Problem statement →
Repeat, line for line, the entries below from the first line to the line containing "### Why I created", counting both ends.

Source information →
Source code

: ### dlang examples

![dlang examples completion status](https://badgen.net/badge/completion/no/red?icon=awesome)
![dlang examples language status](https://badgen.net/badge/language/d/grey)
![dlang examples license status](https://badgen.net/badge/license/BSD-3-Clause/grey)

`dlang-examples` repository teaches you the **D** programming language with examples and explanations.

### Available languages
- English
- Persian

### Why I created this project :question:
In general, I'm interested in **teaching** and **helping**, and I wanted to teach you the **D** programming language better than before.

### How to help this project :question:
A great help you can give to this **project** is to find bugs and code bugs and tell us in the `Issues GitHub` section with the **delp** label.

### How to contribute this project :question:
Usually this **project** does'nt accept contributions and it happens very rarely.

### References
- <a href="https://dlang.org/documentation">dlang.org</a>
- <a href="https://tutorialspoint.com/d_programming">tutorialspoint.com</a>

Result for this task →
Source code

: ### dlang examples

![dlang examples completion status](https://badgen.net/badge/completion/no/red?icon=awesome)
![dlang examples language status](https://badgen.net/badge/language/d/grey)
![dlang examples license status](https://badgen.net/badge/license/BSD-3-Clause/grey)

`dlang-examples` repository teaches you the **D** programming language with examples and explanations.

### Available languages
- English
- Persian

### Why I created this project :question:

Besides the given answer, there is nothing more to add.